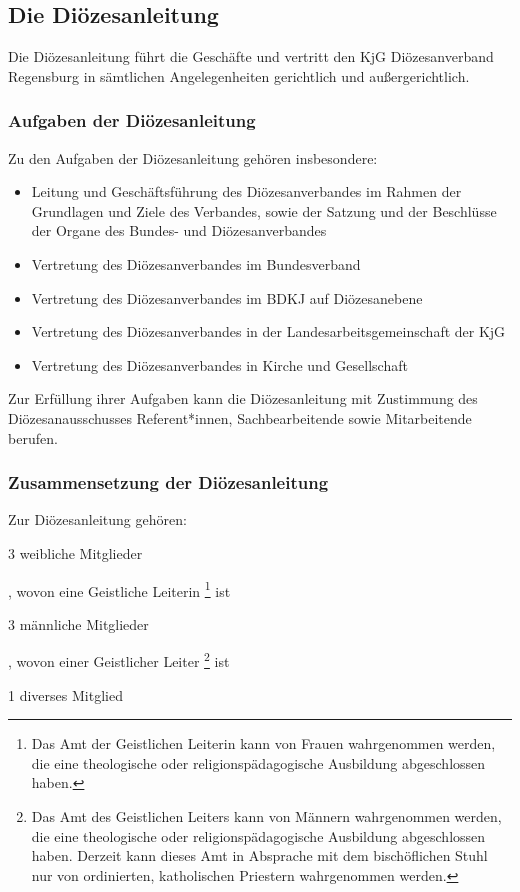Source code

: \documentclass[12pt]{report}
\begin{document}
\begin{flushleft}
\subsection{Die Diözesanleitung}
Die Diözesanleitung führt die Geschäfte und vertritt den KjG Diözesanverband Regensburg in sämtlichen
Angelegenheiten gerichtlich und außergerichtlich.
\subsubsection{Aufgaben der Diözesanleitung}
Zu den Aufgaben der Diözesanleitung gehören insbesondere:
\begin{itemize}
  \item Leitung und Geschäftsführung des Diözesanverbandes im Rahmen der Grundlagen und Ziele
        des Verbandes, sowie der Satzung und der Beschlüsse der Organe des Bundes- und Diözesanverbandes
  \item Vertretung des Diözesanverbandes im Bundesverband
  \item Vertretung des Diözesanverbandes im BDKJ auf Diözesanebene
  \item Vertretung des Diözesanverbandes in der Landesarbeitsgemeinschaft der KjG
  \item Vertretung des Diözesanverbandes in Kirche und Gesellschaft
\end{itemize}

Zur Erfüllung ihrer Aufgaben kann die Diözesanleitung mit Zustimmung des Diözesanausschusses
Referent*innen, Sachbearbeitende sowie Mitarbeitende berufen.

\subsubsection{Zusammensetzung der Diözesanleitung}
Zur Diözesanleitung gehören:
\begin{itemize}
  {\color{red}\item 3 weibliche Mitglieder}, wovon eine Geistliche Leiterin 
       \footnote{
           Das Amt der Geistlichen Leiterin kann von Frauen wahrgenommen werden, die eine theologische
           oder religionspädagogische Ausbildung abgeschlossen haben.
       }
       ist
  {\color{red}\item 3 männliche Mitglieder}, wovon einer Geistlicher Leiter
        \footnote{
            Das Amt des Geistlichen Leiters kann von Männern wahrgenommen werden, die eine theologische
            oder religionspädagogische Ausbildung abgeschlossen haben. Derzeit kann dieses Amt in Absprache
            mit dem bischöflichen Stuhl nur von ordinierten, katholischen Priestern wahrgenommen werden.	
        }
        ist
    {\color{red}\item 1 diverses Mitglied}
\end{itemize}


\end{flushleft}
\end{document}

==

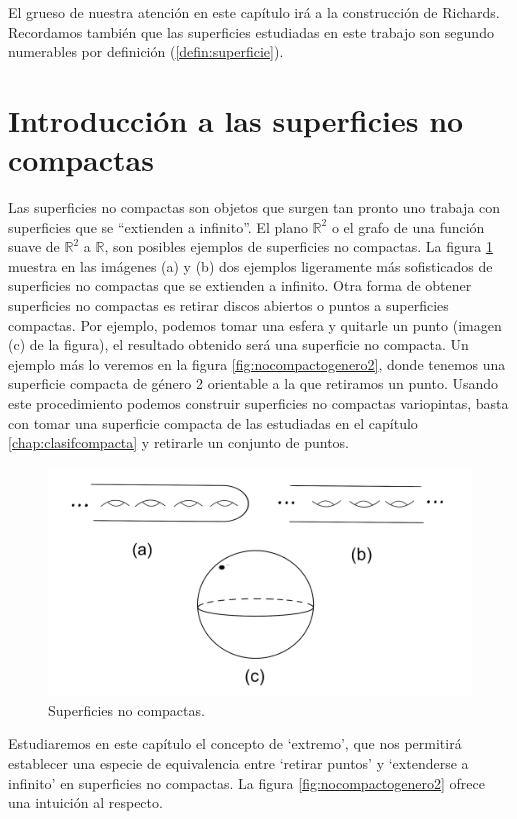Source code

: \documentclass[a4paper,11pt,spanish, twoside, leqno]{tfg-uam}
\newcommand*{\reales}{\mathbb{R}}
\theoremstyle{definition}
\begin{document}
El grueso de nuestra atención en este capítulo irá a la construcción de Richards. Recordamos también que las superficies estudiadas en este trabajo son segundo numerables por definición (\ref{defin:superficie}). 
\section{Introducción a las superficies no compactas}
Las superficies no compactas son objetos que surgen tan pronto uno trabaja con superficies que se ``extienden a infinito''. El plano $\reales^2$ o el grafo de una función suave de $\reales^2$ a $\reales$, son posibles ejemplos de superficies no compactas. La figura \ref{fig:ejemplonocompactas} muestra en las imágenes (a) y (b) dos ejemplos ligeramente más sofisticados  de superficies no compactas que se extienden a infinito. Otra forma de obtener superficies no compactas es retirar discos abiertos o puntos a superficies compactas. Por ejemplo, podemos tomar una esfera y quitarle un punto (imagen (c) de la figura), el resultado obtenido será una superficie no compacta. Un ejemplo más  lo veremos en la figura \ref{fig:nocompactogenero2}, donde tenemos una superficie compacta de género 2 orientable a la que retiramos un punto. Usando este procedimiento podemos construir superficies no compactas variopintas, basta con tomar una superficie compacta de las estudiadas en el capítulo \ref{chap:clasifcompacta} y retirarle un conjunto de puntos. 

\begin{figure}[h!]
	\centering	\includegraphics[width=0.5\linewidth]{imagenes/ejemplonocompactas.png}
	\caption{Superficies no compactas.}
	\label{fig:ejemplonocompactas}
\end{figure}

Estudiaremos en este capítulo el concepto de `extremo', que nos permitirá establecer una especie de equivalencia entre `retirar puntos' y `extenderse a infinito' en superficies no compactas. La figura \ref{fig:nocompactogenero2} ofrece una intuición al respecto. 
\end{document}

...

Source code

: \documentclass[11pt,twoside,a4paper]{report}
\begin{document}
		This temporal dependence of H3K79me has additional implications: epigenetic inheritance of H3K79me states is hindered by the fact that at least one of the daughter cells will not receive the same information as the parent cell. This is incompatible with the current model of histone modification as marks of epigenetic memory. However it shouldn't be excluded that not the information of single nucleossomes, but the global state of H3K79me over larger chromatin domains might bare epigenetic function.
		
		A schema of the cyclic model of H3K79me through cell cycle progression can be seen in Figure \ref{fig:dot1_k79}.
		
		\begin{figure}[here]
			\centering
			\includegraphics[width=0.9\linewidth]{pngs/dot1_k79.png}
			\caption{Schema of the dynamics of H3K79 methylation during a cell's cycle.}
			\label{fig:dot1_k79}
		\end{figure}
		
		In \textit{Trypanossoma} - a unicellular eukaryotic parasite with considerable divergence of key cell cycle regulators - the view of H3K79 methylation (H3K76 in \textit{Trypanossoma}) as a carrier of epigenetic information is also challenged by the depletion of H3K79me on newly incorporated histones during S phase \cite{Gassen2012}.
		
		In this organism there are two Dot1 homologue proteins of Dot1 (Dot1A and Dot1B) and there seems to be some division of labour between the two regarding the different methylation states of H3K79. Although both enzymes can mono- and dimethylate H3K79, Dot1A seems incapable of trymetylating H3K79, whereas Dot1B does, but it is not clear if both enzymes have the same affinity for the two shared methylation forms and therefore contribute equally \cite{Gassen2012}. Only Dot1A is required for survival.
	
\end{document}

Work instructions
Every line that contains the string "subsubsection" should be copied from the entries.

Task response
\subsubsection{Aufgaben der Diözesanleitung}
\subsubsection{Zusammensetzung der Diözesanleitung}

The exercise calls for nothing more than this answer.